Berlin emphasizes EU's firm stance against Russian gas in upcoming contracts with Turkey, highlighting complex economic and geopolitical implications.

By Editorial Team — June 21, 2026 · 2 min read
Photo: Deutsche Welle

During a recent two-day visit to Ankara, Germany’s Minister for Economic Affairs, Katherina Reiche, underscored the European Union’s firm position that any future gas supplies contracted by Turkey with the EU should not originate from Russia. This declaration reflects a broader strategic effort by Brussels to reduce dependency on Russian energy resources amid ongoing geopolitical tensions.

EU-Turkey Energy Relations in a Changing Landscape

Germany, as one of the EU’s largest economies, plays a central role in shaping the bloc’s energy policy. Minister Reiche’s discussions with Turkish officials, including Energy Minister Alparslan Bayraktar, highlighted the EU’s determination to pivot away from Russian gas supplies. “Brussels will insist on gas deliveries not sourced from Russia within any future energy agreements involving Turkey,” Reiche stated during her visit on June 19.

Turkey, currently the EU’s fifth-largest trading partner, holds an important geostrategic position bridging Europe and Asia. Its role as a potential regional gas hub has become more pronounced amid shifting energy supply routes resulting from sanctions and political pressures on Russia. Despite Turkey’s existing status as the second-largest purchaser of Russian gas, Ankara is negotiating new contracts with Moscow as current agreements near expiration.

However, Turkey also faces increasing pressure from the EU to diversify its energy imports and align with the bloc’s broader objectives of decreasing reliance on Russian hydrocarbons. Minister Reiche emphasized that while Turkey recognizes the EU’s firm resolve to end dependency on Russian raw materials, the transition cannot happen instantaneously due to economic and infrastructural constraints.

“Turkey understands the EU’s clear determination to end dependence on Russian resources, but replacing Russian gas cannot be done overnight, neither economically nor in terms of available infrastructure,” said Minister Reiche.

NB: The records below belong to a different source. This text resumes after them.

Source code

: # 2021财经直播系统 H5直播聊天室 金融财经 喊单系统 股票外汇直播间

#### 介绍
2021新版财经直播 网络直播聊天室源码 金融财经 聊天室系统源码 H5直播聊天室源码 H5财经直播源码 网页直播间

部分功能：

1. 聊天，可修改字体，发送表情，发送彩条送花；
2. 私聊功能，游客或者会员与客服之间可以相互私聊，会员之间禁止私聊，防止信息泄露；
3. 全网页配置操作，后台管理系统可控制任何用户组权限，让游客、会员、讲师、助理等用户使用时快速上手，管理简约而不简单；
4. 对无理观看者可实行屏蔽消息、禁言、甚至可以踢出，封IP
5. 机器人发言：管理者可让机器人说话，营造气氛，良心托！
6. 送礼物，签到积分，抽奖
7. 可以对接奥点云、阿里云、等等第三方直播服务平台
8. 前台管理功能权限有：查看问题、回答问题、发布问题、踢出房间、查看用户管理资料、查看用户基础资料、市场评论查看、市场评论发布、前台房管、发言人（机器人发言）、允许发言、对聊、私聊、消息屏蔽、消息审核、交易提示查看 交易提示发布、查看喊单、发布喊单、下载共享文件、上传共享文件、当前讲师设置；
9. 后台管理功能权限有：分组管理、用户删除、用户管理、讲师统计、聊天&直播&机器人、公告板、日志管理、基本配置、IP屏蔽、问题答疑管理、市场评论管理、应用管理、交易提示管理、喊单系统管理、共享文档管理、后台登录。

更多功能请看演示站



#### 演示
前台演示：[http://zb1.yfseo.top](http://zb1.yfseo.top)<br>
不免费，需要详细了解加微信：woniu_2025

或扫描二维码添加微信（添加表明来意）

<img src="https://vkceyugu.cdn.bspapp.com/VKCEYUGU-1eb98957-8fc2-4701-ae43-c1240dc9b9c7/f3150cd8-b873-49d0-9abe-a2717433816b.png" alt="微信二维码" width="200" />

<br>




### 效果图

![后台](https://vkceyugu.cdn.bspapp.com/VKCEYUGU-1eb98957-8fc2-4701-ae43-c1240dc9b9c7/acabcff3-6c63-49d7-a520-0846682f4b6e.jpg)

Indeed, Turkey’s energy infrastructure and refinery operations have begun to reflect diversification trends. As of late 2025, Turkish refineries increased crude oil purchases from Iraq and Kazakhstan, responding to Western sanctions targeting Russia’s oil sector. This pivot evidences the broader structural adjustments occurring within Turkey’s energy economy, balancing between geopolitical pressures and pragmatic resource security.

Structural Economic Consequences and Historical Parallels

The insistence by the EU on excluding Russian gas from future Turkey agreements represents a continuation of the bloc’s post-2014 efforts to reshape its energy dependencies following Russia’s annexation of Crimea and the subsequent conflict in Ukraine. This strategic decoupling has profound economic implications not only for the EU and Russia but also for transit and partner countries like Turkey.

Turkey’s position is historically nuanced. Traditionally reliant on Russian energy yet seeking closer ties with Western markets, Ankara must navigate a complex balancing act. Structural economic consequences include the necessity to invest in alternative energy infrastructure, such as liquefied natural gas (LNG) terminals and pipeline diversification, which require significant capital and time.

Moreover, the geopolitical context—marked by conflicts involving Russia, Ukraine, the US, Israel, and Iran—adds layers of complexity to energy security considerations. Turkey’s role as an energy corridor places it at the intersection of competing interests, underscoring the strategic importance of its decisions in the broader Eurasian energy architecture.

In sum, Germany’s recent diplomatic emphasis reflects the EU’s broader ambition to consolidate an energy ecosystem resilient to Russian influence. For Turkey, this involves not only economic recalibration but also geopolitical repositioning, highlighting the interdependence of energy policy and international relations in the 21st century.